For the trailblazers who fought for gays in the military, the issues are familiar.

Aubrey Sarvis is one of those trailblazers. For five and a half years he was the executive director
of the Service Members Legal Defense Network. Sarvis and SLDN led the movement to
repeal “Don’t Ask, Don’t Tell,” a change in law that made it possible for gays to
serve openly in the military. The policy officially ended on September 20, 2011, and
Sarvis stepped down from leading SLDN a year later. During the time he was the face
and voice of the issue he counseled dozens of active-duty service members on when, how, and whether to come out.

We called Sarvis on Wednesday to get his thoughts on Collins’s pioneering move and
how Sarvis’s own experience with DADT could relate to gays in professional sports.

“I don’t know [Collins], but [it was] certainly a remarkable coming out for him, for
the NBA,” Sarvis says. “We are talking about a young man in the league for 12 years.
I have to believe it was something he was wrestling with for a long time.

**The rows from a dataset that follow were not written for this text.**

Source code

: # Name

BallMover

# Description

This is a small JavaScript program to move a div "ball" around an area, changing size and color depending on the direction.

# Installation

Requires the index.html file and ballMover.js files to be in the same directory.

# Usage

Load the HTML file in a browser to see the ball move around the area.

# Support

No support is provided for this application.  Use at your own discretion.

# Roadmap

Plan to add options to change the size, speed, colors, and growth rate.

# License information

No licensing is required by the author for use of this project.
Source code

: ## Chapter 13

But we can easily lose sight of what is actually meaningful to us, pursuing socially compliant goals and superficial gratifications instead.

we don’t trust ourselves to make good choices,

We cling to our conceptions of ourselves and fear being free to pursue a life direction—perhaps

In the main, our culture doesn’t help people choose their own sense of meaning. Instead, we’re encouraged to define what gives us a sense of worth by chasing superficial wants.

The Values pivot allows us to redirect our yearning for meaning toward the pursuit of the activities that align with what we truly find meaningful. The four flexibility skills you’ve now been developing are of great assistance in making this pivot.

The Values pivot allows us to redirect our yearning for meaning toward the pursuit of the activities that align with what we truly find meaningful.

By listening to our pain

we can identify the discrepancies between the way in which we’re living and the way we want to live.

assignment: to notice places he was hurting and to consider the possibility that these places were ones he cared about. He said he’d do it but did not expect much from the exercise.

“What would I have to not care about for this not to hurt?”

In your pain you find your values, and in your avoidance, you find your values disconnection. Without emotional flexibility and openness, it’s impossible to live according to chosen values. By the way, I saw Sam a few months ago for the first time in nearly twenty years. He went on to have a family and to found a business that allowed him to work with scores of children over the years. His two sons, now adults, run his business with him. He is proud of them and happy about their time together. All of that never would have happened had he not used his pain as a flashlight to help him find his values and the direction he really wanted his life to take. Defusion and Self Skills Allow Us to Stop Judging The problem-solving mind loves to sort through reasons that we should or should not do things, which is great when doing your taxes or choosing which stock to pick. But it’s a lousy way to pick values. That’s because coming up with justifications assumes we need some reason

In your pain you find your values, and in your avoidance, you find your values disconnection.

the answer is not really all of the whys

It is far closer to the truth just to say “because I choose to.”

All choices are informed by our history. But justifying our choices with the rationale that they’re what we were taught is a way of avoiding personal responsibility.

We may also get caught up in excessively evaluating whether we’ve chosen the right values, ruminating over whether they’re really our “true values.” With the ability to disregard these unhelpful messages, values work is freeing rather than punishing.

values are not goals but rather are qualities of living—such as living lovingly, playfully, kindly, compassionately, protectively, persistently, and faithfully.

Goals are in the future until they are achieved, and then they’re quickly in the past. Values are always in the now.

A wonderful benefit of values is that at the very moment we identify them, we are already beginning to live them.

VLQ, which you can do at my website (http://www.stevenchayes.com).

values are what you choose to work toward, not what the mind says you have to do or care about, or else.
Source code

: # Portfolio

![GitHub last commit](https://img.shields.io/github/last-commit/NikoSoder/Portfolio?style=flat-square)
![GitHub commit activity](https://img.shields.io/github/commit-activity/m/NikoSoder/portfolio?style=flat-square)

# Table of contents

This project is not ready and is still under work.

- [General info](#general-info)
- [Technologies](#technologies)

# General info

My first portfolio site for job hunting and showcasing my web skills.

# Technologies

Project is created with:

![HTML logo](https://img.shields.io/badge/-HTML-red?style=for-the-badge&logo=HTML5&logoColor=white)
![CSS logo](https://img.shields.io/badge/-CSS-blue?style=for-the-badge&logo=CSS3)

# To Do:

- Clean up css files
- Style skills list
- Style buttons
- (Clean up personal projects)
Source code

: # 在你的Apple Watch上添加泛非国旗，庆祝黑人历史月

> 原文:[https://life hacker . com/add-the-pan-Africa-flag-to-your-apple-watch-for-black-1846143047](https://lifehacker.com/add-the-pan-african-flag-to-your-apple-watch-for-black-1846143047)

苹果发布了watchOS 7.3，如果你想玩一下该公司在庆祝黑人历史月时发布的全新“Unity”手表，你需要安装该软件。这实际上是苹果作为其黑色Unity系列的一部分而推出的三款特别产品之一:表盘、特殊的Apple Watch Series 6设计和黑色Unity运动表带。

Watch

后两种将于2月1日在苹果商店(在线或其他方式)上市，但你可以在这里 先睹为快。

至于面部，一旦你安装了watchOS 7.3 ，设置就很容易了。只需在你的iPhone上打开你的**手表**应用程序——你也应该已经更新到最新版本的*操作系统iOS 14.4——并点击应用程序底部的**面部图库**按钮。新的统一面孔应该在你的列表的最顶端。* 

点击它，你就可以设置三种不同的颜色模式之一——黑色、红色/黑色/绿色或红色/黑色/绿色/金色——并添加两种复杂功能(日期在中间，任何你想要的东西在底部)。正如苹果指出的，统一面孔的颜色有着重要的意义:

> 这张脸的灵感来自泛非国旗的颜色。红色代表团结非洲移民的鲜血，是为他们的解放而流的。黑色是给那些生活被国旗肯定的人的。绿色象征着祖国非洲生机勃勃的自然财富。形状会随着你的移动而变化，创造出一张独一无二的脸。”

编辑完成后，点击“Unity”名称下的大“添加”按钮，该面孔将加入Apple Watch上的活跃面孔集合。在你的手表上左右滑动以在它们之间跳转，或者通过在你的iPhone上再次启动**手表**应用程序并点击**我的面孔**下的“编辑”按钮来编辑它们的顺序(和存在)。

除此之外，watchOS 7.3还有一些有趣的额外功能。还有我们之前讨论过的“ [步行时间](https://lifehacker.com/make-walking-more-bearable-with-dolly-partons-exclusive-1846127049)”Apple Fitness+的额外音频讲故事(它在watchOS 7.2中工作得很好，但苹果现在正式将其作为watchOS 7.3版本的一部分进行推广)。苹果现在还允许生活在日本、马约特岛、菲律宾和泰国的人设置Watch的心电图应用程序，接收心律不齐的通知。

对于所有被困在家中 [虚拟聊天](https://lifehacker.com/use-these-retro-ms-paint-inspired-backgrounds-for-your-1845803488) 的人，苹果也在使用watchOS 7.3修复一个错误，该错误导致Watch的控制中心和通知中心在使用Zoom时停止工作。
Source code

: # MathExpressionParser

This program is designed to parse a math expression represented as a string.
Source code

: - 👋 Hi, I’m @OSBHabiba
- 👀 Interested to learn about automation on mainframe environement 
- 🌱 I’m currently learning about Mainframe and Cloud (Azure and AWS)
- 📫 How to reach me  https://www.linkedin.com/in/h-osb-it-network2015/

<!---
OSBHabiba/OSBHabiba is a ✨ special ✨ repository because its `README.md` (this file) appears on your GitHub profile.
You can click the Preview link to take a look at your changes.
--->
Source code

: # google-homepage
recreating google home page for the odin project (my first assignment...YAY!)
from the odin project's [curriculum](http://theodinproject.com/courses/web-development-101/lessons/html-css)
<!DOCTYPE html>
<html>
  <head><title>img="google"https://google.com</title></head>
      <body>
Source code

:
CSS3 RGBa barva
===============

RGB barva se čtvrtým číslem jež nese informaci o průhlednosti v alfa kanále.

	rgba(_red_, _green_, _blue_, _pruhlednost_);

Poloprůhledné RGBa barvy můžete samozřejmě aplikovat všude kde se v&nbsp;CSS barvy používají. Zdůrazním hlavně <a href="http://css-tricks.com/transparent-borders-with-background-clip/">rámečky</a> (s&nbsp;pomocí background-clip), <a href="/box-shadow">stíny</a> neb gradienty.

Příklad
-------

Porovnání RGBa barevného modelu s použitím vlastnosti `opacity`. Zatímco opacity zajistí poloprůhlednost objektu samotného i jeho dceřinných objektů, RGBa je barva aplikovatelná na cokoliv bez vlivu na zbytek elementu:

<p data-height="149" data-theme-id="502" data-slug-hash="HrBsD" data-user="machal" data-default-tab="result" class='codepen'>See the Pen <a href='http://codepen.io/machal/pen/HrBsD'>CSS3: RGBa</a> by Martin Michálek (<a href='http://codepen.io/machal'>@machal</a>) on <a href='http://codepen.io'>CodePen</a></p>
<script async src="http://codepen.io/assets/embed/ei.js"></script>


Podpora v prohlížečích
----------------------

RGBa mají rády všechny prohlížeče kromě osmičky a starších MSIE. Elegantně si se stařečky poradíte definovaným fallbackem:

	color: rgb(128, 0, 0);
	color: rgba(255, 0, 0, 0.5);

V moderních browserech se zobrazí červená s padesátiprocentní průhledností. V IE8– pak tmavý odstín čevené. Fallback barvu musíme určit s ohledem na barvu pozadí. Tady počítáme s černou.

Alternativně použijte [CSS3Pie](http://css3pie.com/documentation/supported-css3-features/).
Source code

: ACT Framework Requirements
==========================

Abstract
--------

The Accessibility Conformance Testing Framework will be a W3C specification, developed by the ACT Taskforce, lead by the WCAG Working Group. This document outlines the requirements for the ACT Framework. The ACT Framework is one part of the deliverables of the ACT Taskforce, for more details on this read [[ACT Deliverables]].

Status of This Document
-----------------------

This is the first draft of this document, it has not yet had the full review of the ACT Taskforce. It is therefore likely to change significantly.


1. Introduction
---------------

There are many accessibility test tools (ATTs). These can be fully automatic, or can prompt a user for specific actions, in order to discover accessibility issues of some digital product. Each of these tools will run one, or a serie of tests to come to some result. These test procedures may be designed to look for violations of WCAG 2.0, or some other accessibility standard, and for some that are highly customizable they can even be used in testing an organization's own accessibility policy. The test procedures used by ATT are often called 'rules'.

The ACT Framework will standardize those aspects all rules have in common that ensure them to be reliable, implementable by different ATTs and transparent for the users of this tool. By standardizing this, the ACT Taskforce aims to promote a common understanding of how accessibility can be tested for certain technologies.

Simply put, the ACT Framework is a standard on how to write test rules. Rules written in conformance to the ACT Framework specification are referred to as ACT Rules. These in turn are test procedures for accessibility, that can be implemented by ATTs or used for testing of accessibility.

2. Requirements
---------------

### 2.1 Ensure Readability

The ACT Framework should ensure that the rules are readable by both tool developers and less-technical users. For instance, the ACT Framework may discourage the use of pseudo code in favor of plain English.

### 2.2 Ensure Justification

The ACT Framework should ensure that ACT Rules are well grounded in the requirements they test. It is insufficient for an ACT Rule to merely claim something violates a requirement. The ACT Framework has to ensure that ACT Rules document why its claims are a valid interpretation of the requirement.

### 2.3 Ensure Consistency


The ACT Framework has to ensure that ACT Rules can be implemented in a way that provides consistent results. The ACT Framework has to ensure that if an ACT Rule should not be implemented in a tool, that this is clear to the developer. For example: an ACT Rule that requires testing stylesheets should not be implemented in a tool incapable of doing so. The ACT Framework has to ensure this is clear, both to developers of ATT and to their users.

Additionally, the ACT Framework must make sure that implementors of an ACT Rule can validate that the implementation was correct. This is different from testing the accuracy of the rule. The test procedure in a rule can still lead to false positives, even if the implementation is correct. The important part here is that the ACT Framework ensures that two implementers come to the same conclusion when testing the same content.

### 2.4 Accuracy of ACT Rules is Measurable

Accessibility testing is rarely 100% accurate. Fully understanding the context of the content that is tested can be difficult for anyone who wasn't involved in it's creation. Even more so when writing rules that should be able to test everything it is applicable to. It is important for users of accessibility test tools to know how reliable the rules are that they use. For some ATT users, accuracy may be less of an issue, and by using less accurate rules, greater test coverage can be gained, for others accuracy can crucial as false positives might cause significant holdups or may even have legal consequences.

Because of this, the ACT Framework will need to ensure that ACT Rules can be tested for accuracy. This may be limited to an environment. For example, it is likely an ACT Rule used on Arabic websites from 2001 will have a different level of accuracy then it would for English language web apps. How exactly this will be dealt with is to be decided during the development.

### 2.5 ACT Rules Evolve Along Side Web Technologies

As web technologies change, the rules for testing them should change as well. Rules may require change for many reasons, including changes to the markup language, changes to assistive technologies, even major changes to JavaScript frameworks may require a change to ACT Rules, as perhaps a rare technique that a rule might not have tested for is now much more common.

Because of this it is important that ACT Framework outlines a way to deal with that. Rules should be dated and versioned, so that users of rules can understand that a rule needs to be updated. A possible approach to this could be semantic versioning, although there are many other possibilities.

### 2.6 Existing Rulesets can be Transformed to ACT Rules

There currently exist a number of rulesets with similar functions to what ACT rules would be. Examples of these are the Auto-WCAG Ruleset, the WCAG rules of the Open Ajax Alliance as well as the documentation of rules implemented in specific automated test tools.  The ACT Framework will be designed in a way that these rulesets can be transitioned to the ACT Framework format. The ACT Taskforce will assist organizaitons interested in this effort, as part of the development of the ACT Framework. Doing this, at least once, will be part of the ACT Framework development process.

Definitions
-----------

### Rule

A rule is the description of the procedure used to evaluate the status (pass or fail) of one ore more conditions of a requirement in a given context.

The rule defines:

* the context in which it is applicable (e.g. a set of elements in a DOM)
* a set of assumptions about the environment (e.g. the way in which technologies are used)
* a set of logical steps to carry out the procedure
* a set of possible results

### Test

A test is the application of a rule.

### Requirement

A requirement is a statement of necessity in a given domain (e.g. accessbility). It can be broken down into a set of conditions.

He didn’t
wake up last month and discover he was gay. I’m very proud of the decision he made,
but a very selfish perspective [is] I wish he’d come out several years ago when he
was playing a full season. To that extent I think it would have had an even larger
impact.”

Sarvis sees a common thread between Collins and other gay figures in pro sports, the
military, the corporate world, and politics. He understands their dilemma. “Do I come
out before I make the team, before I become a corporate officer, before I get elected?
Those are individual decisions, but the sooner they make that decision the more effective
they will be.”

According to Sarvis, at its core coming out is about being ready personally to go
public. “Whether you are a service member or a professional athlete, you have to make
a decision where you are entirely comfortable in your skin about who you are and what
you are about to embark upon,” he says. “You have to be absolutely comfortable with
that decision, whatever it may be, whether it is to come out or to stay in the closet.
My personal belief is that each individual is stronger when he or she makes that decision
to come out.”

Sarvis says that with active-duty service members in the years before the repeal of
DADT, he had to counsel them “under difficult circumstances. We reminded them to do
so would mean losing their jobs, losing the right to serve their country.” He says
that because of the consequences most gay and lesbian service members decided “not
to come out and to somehow find a way to manage their private lives.” That’s the analogy
he finds with professional sports. “What will be the impact of coming out on my professional
career? I think Jason Collins probably did ask himself many times what consequences
coming out as a gay man would have on his career.”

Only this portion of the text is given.